Trait Implementations

impl<N: Copy + RealField> Copy for Force3<N>

impl<N: Clone + RealField> Clone for Force3<N>

fn clone(&self) -> Force3<N>

Returns a copy of the value.

fn clone_from(&mut self, source: &Self)

Performs copy-assignment from source.

impl<N: Debug + RealField> Debug for Force3<N>

fn fmt(&self, f: &mut Formatter) -> Result

Formats the value using the given formatter.

impl<N: RealField> Sub<Force3<N>> for Force3<N>

type Output = Self

The resulting type after applying the - operator.

fn sub(self, rhs: Self) -> Self

Performs the - operation.

impl<N: RealField> Add<Force3<N>> for Force3<N>

type Output = Self

The resulting type after applying the + operator.

fn add(self, rhs: Self) -> Self

Performs the + operation.

impl<N: RealField> Mul<N> for Force3<N>

type Output = Self

The resulting type after applying the * operator.

fn mul(self, rhs: N) -> Self

Performs the * operation.

impl<N: RealField> Mul<Force3<N>> for Inertia3<N>

type Output = Velocity3<N>

The resulting type after applying the * operator.

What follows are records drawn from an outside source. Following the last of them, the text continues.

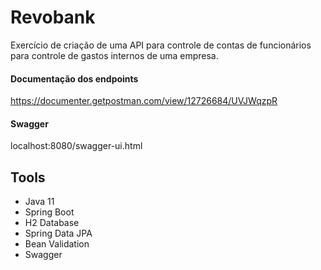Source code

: # Revobank

Exercício de criação de uma API para controle de contas de funcionários para controle de gastos internos de uma empresa.

#### Documentação dos endpoints
https://documenter.getpostman.com/view/12726684/UVJWqzpR

#### Swagger 

localhost:8080/swagger-ui.html

## Tools

- Java 11
- Spring Boot
- H2 Database
- Spring Data JPA
- Bean Validation
- Swagger
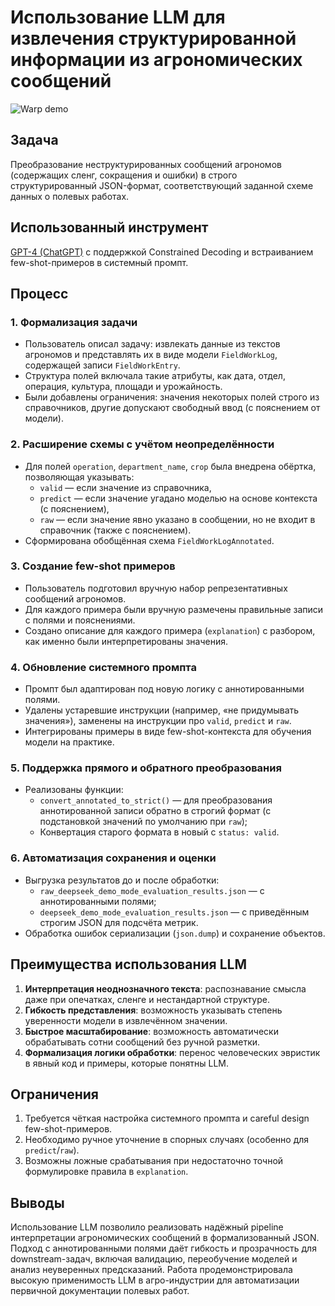 # Использование LLM для извлечения структурированной информации из агрономических сообщений

![Warp demo](../../assets/003-warp-create-record-about-using-it.gif)

## Задача  
Преобразование неструктурированных сообщений агрономов (содержащих сленг, сокращения и ошибки) в строго структурированный JSON-формат, соответствующий заданной схеме данных о полевых работах.

## Использованный инструмент  

[GPT-4 (ChatGPT)](https://chatgpt.com/c/67ffd8b2-c4d4-800e-8d69-d51514e817b3) с поддержкой Constrained Decoding и встраиванием few-shot-примеров в системный промпт.

## Процесс

### 1. Формализация задачи
- Пользователь описал задачу: извлекать данные из текстов агрономов и представлять их в виде модели `FieldWorkLog`, содержащей записи `FieldWorkEntry`.
- Структура полей включала такие атрибуты, как дата, отдел, операция, культура, площади и урожайность.
- Были добавлены ограничения: значения некоторых полей строго из справочников, другие допускают свободный ввод (с пояснением от модели).

### 2. Расширение схемы с учётом неопределённости
- Для полей `operation`, `department_name`, `crop` была внедрена обёртка, позволяющая указывать:
  - `valid` — если значение из справочника,
  - `predict` — если значение угадано моделью на основе контекста (с пояснением),
  - `raw` — если значение явно указано в сообщении, но не входит в справочник (также с пояснением).
- Сформирована обобщённая схема `FieldWorkLogAnnotated`.

### 3. Создание few-shot примеров
- Пользователь подготовил вручную набор репрезентативных сообщений агрономов.
- Для каждого примера были вручную размечены правильные записи с полями и пояснениями.
- Создано описание для каждого примера (`explanation`) с разбором, как именно были интерпретированы значения.

### 4. Обновление системного промпта
- Промпт был адаптирован под новую логику с аннотированными полями.
- Удалены устаревшие инструкции (например, «не придумывать значения»), заменены на инструкции про `valid`, `predict` и `raw`.
- Интегрированы примеры в виде few-shot-контекста для обучения модели на практике.

### 5. Поддержка прямого и обратного преобразования
- Реализованы функции:
  - `convert_annotated_to_strict()` — для преобразования аннотированной записи обратно в строгий формат (с подстановкой значений по умолчанию при `raw`);
  - Конвертация старого формата в новый с `status: valid`.

### 6. Автоматизация сохранения и оценки
- Выгрузка результатов до и после обработки:
  - `raw_deepseek_demo_mode_evaluation_results.json` — с аннотированными полями;
  - `deepseek_demo_mode_evaluation_results.json` — с приведённым строгим JSON для подсчёта метрик.
- Обработка ошибок сериализации (`json.dump`) и сохранение объектов.

## Преимущества использования LLM

1. **Интерпретация неоднозначного текста**: распознавание смысла даже при опечатках, сленге и нестандартной структуре.  
2. **Гибкость представления**: возможность указывать степень уверенности модели в извлечённом значении.  
3. **Быстрое масштабирование**: возможность автоматически обрабатывать сотни сообщений без ручной разметки.  
4. **Формализация логики обработки**: перенос человеческих эвристик в явный код и примеры, которые понятны LLM.

## Ограничения

1. Требуется чёткая настройка системного промпта и careful design few-shot-примеров.  
2. Необходимо ручное уточнение в спорных случаях (особенно для `predict`/`raw`).  
3. Возможны ложные срабатывания при недостаточно точной формулировке правила в `explanation`.

## Выводы  
Использование LLM позволило реализовать надёжный pipeline интерпретации агрономических сообщений в формализованный JSON. Подход с аннотированными полями даёт гибкость и прозрачность для downstream-задач, включая валидацию, переобучение моделей и анализ неуверенных предсказаний. Работа продемонстрировала высокую применимость LLM в агро-индустрии для автоматизации первичной документации полевых работ.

fn mul(self, rhs: Force3<N>) -> Velocity3<N>

Performs the * operation.

impl<N: RealField> Neg for Force3<N>

type Output = Self

The resulting type after applying the - operator.

fn neg(self) -> Self

Performs the unary - operation.

impl<N: RealField> AddAssign<Force3<N>> for Force3<N>

fn add_assign(&mut self, rhs: Self)

Performs the += operation.

impl<N: RealField> SubAssign<Force3<N>> for Force3<N>

fn sub_assign(&mut self, rhs: Self)

Performs the -= operation.